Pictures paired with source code
---+---

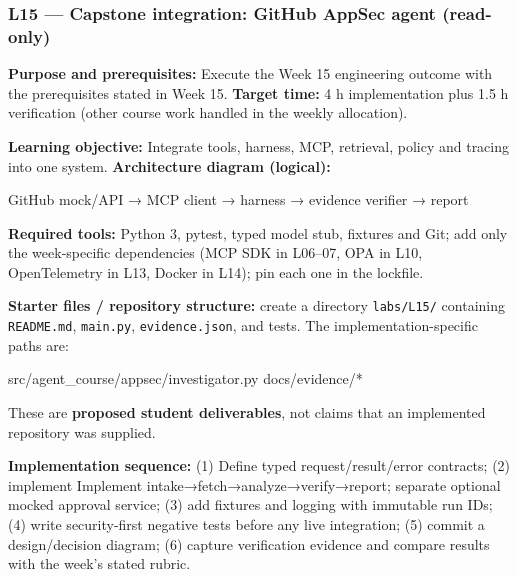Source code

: \documentclass[
  10pt,
]{article}
\newenvironment{Shaded}{\begin{snugshade}}{\end{snugshade}}
\newcommand{\NormalTok}[1]{#1}
\begin{document}
\subsubsection{L15 --- Capstone integration: GitHub AppSec agent
(read-only)}\label{l15-capstone-integration-github-appsec-agent-read-only}

\textbf{Purpose and prerequisites:} Execute the Week 15 engineering
outcome with the prerequisites stated in Week 15. \textbf{Target time:}
4 h implementation plus 1.5 h verification (other course work handled in
the weekly allocation).

\textbf{Learning objective:} Integrate tools, harness, MCP, retrieval,
policy and tracing into one system. \textbf{Architecture diagram
(logical):}

\begin{Shaded}
\begin{Highlighting}[]
\NormalTok{GitHub mock/API → MCP client → harness → evidence}
\NormalTok{verifier → report}
\end{Highlighting}
\end{Shaded}

\textbf{Required tools:} Python 3, pytest, typed model stub, fixtures
and Git; add only the week-specific dependencies (MCP SDK in L06--07,
OPA in L10, OpenTelemetry in L13, Docker in L14); pin each one in the
lockfile.

{\raggedright \textbf{Starter files / repository structure:} create a directory
\texttt{labs/\allowbreak L15/} containing \texttt{README.md}, \texttt{main.py},
\texttt{evidence.json}, and tests. The implementation-specific paths
are:\par}

\begin{Shaded}
\begin{Highlighting}[]
\NormalTok{src/agent\_course/appsec/investigator.py}
\NormalTok{docs/evidence/*}
\end{Highlighting}
\end{Shaded}

These are \textbf{proposed student deliverables}, not claims that an
implemented repository was supplied.

{\raggedright \textbf{Implementation sequence:} (1) Define typed request/\allowbreak result/\allowbreak error
contracts; (2) implement Implement intake→\allowbreak fetch→\allowbreak analyze→\allowbreak verify→\allowbreak report;
separate optional mocked approval service; (3) add fixtures and logging
with immutable run IDs; (4) write security-first negative tests before
any live integration; (5) commit a design/\allowbreak decision diagram; (6) capture
verification evidence and compare results with the week's stated rubric.\par}
\end{document}
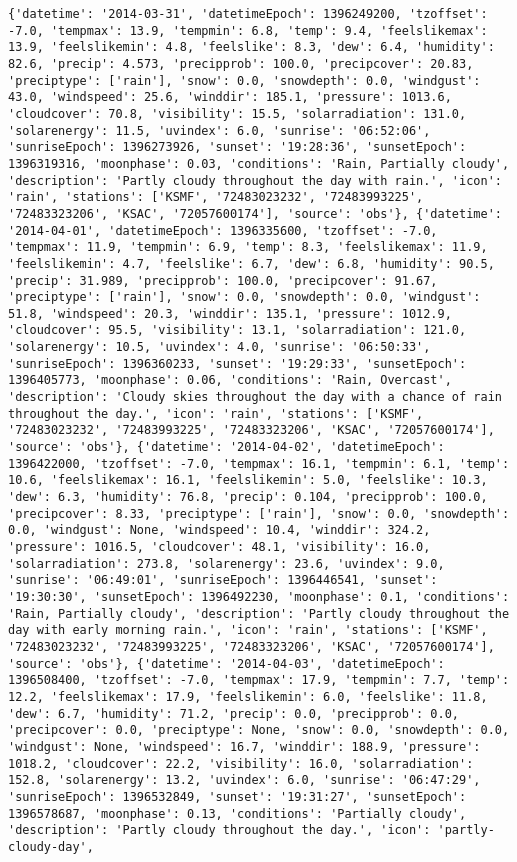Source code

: \documentclass[
  letterpaper,
  DIV=11,
  numbers=noendperiod]{scrartcl}
\begin{document}
\begin{verbatim}
{'datetime': '2014-03-31', 'datetimeEpoch': 1396249200, 'tzoffset': -7.0, 'tempmax': 13.9, 'tempmin': 6.8, 'temp': 9.4, 'feelslikemax': 13.9, 'feelslikemin': 4.8, 'feelslike': 8.3, 'dew': 6.4, 'humidity': 82.6, 'precip': 4.573, 'precipprob': 100.0, 'precipcover': 20.83, 'preciptype': ['rain'], 'snow': 0.0, 'snowdepth': 0.0, 'windgust': 43.0, 'windspeed': 25.6, 'winddir': 185.1, 'pressure': 1013.6, 'cloudcover': 70.8, 'visibility': 15.5, 'solarradiation': 131.0, 'solarenergy': 11.5, 'uvindex': 6.0, 'sunrise': '06:52:06', 'sunriseEpoch': 1396273926, 'sunset': '19:28:36', 'sunsetEpoch': 1396319316, 'moonphase': 0.03, 'conditions': 'Rain, Partially cloudy', 'description': 'Partly cloudy throughout the day with rain.', 'icon': 'rain', 'stations': ['KSMF', '72483023232', '72483993225', '72483323206', 'KSAC', '72057600174'], 'source': 'obs'}, {'datetime': '2014-04-01', 'datetimeEpoch': 1396335600, 'tzoffset': -7.0, 'tempmax': 11.9, 'tempmin': 6.9, 'temp': 8.3, 'feelslikemax': 11.9, 'feelslikemin': 4.7, 'feelslike': 6.7, 'dew': 6.8, 'humidity': 90.5, 'precip': 31.989, 'precipprob': 100.0, 'precipcover': 91.67, 'preciptype': ['rain'], 'snow': 0.0, 'snowdepth': 0.0, 'windgust': 51.8, 'windspeed': 20.3, 'winddir': 135.1, 'pressure': 1012.9, 'cloudcover': 95.5, 'visibility': 13.1, 'solarradiation': 121.0, 'solarenergy': 10.5, 'uvindex': 4.0, 'sunrise': '06:50:33', 'sunriseEpoch': 1396360233, 'sunset': '19:29:33', 'sunsetEpoch': 1396405773, 'moonphase': 0.06, 'conditions': 'Rain, Overcast', 'description': 'Cloudy skies throughout the day with a chance of rain throughout the day.', 'icon': 'rain', 'stations': ['KSMF', '72483023232', '72483993225', '72483323206', 'KSAC', '72057600174'], 'source': 'obs'}, {'datetime': '2014-04-02', 'datetimeEpoch': 1396422000, 'tzoffset': -7.0, 'tempmax': 16.1, 'tempmin': 6.1, 'temp': 10.6, 'feelslikemax': 16.1, 'feelslikemin': 5.0, 'feelslike': 10.3, 'dew': 6.3, 'humidity': 76.8, 'precip': 0.104, 'precipprob': 100.0, 'precipcover': 8.33, 'preciptype': ['rain'], 'snow': 0.0, 'snowdepth': 0.0, 'windgust': None, 'windspeed': 10.4, 'winddir': 324.2, 'pressure': 1016.5, 'cloudcover': 48.1, 'visibility': 16.0, 'solarradiation': 273.8, 'solarenergy': 23.6, 'uvindex': 9.0, 'sunrise': '06:49:01', 'sunriseEpoch': 1396446541, 'sunset': '19:30:30', 'sunsetEpoch': 1396492230, 'moonphase': 0.1, 'conditions': 'Rain, Partially cloudy', 'description': 'Partly cloudy throughout the day with early morning rain.', 'icon': 'rain', 'stations': ['KSMF', '72483023232', '72483993225', '72483323206', 'KSAC', '72057600174'], 'source': 'obs'}, {'datetime': '2014-04-03', 'datetimeEpoch': 1396508400, 'tzoffset': -7.0, 'tempmax': 17.9, 'tempmin': 7.7, 'temp': 12.2, 'feelslikemax': 17.9, 'feelslikemin': 6.0, 'feelslike': 11.8, 'dew': 6.7, 'humidity': 71.2, 'precip': 0.0, 'precipprob': 0.0, 'precipcover': 0.0, 'preciptype': None, 'snow': 0.0, 'snowdepth': 0.0, 'windgust': None, 'windspeed': 16.7, 'winddir': 188.9, 'pressure': 1018.2, 'cloudcover': 22.2, 'visibility': 16.0, 'solarradiation': 152.8, 'solarenergy': 13.2, 'uvindex': 6.0, 'sunrise': '06:47:29', 'sunriseEpoch': 1396532849, 'sunset': '19:31:27', 'sunsetEpoch': 1396578687, 'moonphase': 0.13, 'conditions': 'Partially cloudy', 'description': 'Partly cloudy throughout the day.', 'icon': 'partly-cloudy-day', 
\end{verbatim}
\end{document}
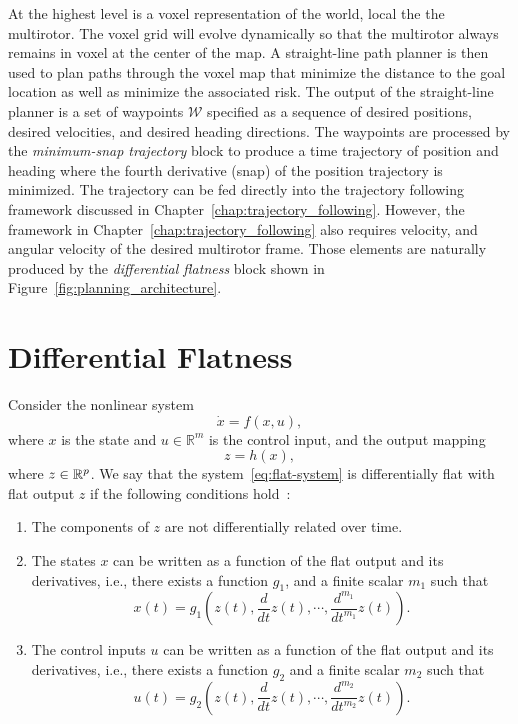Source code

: At the highest level is a voxel representation of the world, local the the multirotor.  The voxel grid will evolve dynamically so that the multirotor always remains in voxel at the center of the map.  A straight-line path planner is then used to plan paths through the voxel map that minimize the distance to the goal location as well as minimize the associated risk.  The output of the straight-line planner is a set of waypoints $\mathcal{W}$ specified as a sequence of desired positions, desired velocities, and desired heading directions.  The waypoints are processed by the {\em minimum-snap trajectory} block to produce a time trajectory of position and heading where the fourth derivative (snap) of the position trajectory is minimized.  The trajectory can be fed directly into the trajectory following framework discussed in Chapter~\ref{chap:trajectory_following}.  However, the framework in Chapter~\ref{chap:trajectory_following} also requires velocity, and angular velocity of the desired multirotor frame.  Those elements are naturally produced by the {\em differential flatness} block shown in Figure~\ref{fig:planning_architecture}.


\section{Differential Flatness}
\label{sec:differential_flatness}

Consider the nonlinear system
\begin{equation}\label{eq:flat-system}
\dot{x} = f(x,u),
\end{equation}
where $x$ is the state and $u\in\mathbb{R}^m$ is the control input, and the output mapping
\begin{equation}\label{eq:flat-output}
z = h(x),
\end{equation}
where $z\in{\mathbb{R}}^p$.  We say that the system~\eqref{eq:flat-system} is differentially flat with flat output $z$ if the following conditions hold~\cite{CowlingYakimenkoWhidborne07}:
\begin{enumerate}
\item The components of $z$ are not differentially related over time.
\item The states $x$ can be written as a function of the flat output and its derivatives, i.e., there exists a function $g_1$, and a finite scalar $m_1$ such that
    \begin{equation}\label{eq:flat-g1}
    x(t) = g_1\left(z(t),\frac{d}{dt}z(t),\cdots,\frac{d^{m_1}}{dt^{m_1}}z(t)\right).
    \end{equation}
\item The control inputs $u$ can be written as a function of the flat output and its derivatives, i.e., there exists a function $g_2$ and a finite scalar $m_2$ such that
    \begin{equation}\label{eq:flat-g2}
    u(t) = g_2\left(z(t),\frac{d}{dt}z(t),\cdots,\frac{d^{m_2}}{dt^{m_2}}z(t)\right).
    \end{equation}
\end{enumerate}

---+---

WHAT YOU NEED TO DO
Show every line of the data in which the word "NormalTok" appears.

ANSWER FOR THE TASK
\newcommand{\NormalTok}[1]{#1}
\NormalTok{GitHub mock/API → MCP client → harness → evidence}
\NormalTok{verifier → report}
\NormalTok{src/agent\_course/appsec/investigator.py}
\NormalTok{docs/evidence/*}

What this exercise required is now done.